Every line of the data below should be repeated exactly, and no picture should be copied.

** Opening INFORMATION SUPPLIED block **

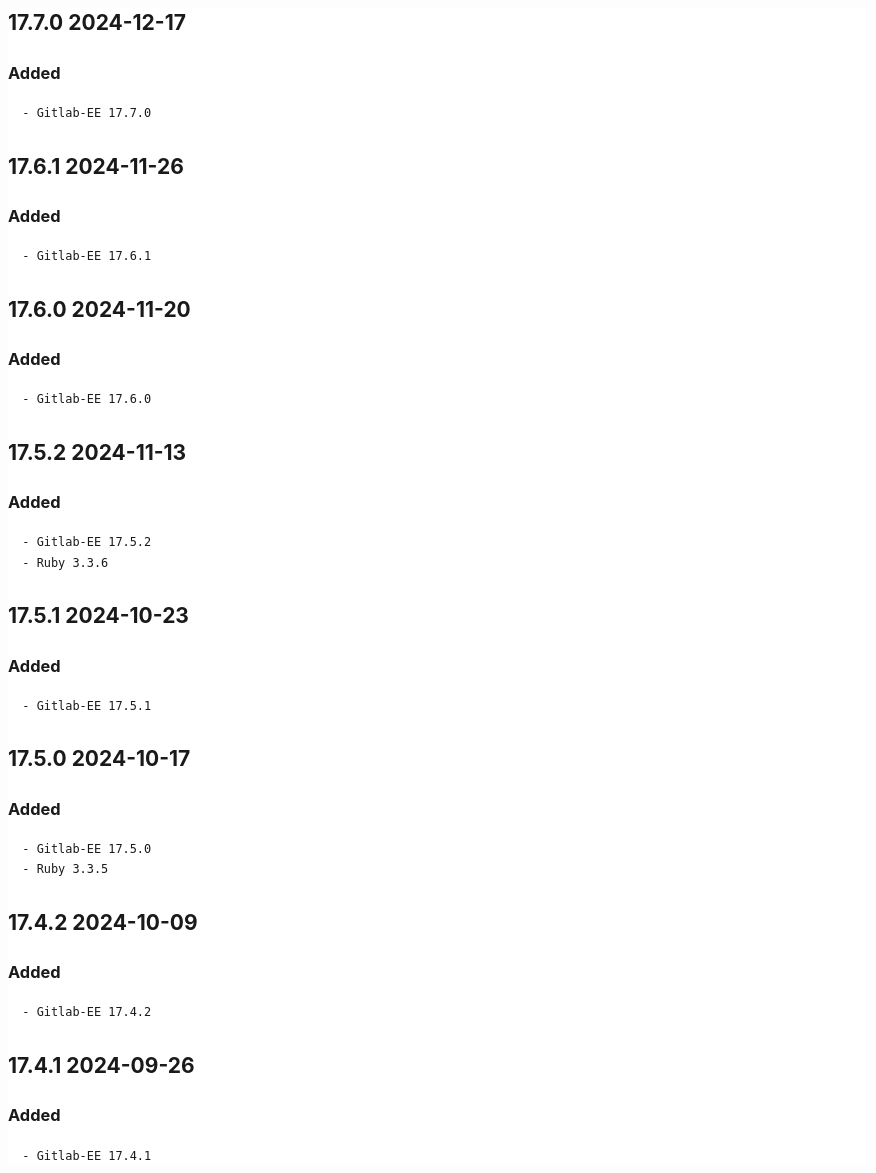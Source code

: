 
## 17.7.0 2024-12-17 <dave at tiredofit dot ca>

   ### Added
      - Gitlab-EE 17.7.0


## 17.6.1 2024-11-26 <dave at tiredofit dot ca>

   ### Added
      - Gitlab-EE 17.6.1


## 17.6.0 2024-11-20 <dave at tiredofit dot ca>

   ### Added
      - Gitlab-EE 17.6.0


## 17.5.2 2024-11-13 <dave at tiredofit dot ca>

   ### Added
      - Gitlab-EE 17.5.2
      - Ruby 3.3.6


## 17.5.1 2024-10-23 <dave at tiredofit dot ca>

   ### Added
      - Gitlab-EE 17.5.1


## 17.5.0 2024-10-17 <dave at tiredofit dot ca>

   ### Added
      - Gitlab-EE 17.5.0
      - Ruby 3.3.5


## 17.4.2 2024-10-09 <dave at tiredofit dot ca>

   ### Added
      - Gitlab-EE 17.4.2


## 17.4.1 2024-09-26 <dave at tiredofit dot ca>

   ### Added
      - Gitlab-EE 17.4.1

** Closing INFORMATION SUPPLIED block **

- **EXERCISE ANSWER**
Source code

: 
## 17.7.0 2024-12-17 <dave at tiredofit dot ca>

   ### Added
      - Gitlab-EE 17.7.0


## 17.6.1 2024-11-26 <dave at tiredofit dot ca>

   ### Added
      - Gitlab-EE 17.6.1


## 17.6.0 2024-11-20 <dave at tiredofit dot ca>

   ### Added
      - Gitlab-EE 17.6.0


## 17.5.2 2024-11-13 <dave at tiredofit dot ca>

   ### Added
      - Gitlab-EE 17.5.2
      - Ruby 3.3.6


## 17.5.1 2024-10-23 <dave at tiredofit dot ca>

   ### Added
      - Gitlab-EE 17.5.1


## 17.5.0 2024-10-17 <dave at tiredofit dot ca>

   ### Added
      - Gitlab-EE 17.5.0
      - Ruby 3.3.5


## 17.4.2 2024-10-09 <dave at tiredofit dot ca>

   ### Added
      - Gitlab-EE 17.4.2


## 17.4.1 2024-09-26 <dave at tiredofit dot ca>

   ### Added
      - Gitlab-EE 17.4.1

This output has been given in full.